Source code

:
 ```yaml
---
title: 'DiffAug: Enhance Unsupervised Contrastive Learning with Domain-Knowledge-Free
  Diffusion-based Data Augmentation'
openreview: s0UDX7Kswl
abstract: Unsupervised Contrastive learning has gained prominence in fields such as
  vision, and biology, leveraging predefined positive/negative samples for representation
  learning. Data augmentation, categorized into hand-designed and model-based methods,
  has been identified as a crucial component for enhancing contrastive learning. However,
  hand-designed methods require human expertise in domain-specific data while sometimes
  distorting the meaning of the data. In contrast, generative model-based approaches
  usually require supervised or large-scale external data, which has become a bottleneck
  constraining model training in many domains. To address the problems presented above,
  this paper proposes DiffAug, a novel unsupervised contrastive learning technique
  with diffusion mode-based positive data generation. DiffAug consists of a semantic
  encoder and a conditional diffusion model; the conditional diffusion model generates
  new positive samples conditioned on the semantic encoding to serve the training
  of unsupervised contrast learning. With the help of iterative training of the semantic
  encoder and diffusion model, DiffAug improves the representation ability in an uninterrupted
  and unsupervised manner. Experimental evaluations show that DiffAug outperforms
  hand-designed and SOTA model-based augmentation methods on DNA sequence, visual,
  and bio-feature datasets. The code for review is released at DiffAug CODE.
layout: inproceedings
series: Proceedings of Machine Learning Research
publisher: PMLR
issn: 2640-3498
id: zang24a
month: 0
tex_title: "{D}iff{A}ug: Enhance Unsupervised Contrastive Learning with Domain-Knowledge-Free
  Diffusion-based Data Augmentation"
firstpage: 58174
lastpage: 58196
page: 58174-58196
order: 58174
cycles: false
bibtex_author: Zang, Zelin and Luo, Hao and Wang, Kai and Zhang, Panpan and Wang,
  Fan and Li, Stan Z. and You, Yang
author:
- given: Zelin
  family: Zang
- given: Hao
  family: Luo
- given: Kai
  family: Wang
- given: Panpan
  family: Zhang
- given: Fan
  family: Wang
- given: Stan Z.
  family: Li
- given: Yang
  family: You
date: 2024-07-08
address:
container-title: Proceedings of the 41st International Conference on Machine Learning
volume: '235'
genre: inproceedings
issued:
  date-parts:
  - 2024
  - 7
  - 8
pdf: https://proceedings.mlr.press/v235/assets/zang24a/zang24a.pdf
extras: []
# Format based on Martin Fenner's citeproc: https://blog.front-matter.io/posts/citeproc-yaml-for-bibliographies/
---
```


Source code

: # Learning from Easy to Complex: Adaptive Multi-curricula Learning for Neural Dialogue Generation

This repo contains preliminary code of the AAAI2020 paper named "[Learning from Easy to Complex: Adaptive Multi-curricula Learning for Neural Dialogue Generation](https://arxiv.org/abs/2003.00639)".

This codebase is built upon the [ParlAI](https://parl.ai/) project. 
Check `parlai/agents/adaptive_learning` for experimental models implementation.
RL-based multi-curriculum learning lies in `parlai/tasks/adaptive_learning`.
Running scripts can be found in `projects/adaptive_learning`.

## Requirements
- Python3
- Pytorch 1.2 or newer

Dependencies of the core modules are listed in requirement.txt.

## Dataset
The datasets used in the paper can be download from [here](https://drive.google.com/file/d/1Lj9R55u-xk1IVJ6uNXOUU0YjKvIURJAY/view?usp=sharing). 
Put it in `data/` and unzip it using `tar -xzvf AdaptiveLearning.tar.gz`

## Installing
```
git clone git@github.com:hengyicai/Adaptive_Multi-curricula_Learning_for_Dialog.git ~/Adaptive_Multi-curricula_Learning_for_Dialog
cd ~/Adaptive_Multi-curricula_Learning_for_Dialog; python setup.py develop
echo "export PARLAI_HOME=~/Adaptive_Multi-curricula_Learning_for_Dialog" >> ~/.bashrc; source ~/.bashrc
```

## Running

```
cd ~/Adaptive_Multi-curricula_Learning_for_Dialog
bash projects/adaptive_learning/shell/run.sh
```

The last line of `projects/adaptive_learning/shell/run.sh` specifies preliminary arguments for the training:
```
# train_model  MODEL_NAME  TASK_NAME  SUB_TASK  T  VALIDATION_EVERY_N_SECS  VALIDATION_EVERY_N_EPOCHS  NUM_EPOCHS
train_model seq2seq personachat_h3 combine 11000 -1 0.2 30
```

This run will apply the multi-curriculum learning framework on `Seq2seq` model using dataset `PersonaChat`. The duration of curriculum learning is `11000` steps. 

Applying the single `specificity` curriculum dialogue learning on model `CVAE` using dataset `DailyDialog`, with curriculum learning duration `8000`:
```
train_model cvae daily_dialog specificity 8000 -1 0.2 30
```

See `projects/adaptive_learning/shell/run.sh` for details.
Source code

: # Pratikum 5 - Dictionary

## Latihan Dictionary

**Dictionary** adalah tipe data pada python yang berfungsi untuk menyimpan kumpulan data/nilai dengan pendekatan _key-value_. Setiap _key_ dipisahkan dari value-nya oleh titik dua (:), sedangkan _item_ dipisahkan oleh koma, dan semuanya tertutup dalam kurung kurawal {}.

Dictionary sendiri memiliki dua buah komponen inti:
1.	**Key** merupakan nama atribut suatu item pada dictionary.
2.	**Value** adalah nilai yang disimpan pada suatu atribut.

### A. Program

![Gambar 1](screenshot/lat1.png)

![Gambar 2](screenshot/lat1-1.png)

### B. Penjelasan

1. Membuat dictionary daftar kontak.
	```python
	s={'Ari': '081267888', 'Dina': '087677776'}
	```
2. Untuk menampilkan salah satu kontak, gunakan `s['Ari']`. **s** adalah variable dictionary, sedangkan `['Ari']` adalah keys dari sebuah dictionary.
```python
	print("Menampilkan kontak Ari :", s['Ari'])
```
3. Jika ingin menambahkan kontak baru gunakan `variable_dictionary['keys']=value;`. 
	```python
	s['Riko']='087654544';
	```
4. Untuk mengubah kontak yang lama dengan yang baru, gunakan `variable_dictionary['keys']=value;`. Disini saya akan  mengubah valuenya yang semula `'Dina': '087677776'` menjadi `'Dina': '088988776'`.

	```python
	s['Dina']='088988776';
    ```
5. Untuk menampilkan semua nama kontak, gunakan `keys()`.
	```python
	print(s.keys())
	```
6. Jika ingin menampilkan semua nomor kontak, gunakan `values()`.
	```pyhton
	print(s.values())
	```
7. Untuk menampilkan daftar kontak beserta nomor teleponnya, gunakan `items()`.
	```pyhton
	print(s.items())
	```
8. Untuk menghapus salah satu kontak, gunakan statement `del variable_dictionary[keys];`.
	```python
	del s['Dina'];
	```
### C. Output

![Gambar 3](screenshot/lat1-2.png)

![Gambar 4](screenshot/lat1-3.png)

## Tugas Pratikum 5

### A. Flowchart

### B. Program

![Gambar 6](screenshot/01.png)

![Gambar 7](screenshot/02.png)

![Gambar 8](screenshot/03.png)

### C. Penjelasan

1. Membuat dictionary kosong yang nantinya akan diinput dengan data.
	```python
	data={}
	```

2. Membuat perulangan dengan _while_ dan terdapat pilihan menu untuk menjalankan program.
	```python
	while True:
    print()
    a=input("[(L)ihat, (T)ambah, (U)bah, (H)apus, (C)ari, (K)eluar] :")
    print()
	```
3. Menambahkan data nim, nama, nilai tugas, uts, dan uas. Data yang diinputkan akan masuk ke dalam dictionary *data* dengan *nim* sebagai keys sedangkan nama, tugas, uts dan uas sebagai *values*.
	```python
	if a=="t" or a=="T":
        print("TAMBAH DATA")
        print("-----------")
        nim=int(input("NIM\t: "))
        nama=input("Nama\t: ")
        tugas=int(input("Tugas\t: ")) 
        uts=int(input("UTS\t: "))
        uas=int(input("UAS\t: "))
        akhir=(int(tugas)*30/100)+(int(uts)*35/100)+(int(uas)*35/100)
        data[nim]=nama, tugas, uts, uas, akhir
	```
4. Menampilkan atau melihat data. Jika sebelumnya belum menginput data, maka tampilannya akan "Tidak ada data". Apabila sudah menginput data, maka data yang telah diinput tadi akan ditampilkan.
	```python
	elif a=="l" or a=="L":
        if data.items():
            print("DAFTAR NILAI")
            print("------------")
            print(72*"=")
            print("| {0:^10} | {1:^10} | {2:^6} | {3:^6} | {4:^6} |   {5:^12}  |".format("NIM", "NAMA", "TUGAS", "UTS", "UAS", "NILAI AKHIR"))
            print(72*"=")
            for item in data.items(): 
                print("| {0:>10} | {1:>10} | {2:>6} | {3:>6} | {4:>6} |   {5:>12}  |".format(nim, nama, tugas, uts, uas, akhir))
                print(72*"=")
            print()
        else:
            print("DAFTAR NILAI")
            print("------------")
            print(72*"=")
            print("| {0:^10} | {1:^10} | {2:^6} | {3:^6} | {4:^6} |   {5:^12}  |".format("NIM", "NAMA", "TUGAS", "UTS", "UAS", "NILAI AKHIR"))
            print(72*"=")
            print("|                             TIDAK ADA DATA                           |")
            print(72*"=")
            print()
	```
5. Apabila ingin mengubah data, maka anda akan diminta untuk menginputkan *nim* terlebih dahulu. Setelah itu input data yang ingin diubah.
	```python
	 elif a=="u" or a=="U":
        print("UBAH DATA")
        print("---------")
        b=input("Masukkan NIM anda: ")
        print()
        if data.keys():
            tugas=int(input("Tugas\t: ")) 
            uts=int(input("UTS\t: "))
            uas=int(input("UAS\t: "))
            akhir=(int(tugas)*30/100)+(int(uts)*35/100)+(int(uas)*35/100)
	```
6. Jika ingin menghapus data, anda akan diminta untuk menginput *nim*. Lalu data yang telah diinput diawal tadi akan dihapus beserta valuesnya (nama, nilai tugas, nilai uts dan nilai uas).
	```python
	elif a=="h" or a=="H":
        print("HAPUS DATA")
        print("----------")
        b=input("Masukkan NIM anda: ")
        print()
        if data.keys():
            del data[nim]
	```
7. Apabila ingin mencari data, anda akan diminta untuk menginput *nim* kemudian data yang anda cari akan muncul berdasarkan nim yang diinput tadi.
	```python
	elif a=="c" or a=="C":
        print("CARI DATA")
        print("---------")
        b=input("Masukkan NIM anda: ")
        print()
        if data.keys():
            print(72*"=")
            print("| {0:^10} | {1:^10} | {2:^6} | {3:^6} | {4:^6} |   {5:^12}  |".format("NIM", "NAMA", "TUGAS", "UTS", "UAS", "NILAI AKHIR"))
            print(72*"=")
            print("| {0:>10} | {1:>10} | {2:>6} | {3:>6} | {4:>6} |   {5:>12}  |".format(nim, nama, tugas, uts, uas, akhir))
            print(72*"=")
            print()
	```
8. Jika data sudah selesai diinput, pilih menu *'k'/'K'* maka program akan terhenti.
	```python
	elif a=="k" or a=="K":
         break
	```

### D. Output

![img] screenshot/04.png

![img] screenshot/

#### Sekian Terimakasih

* * *

▶ [Work to be completed]:
Tally of lines with the word "address": work out how many lines in the records hold it, and give that number only.

▶ [Answer to this problem]:
2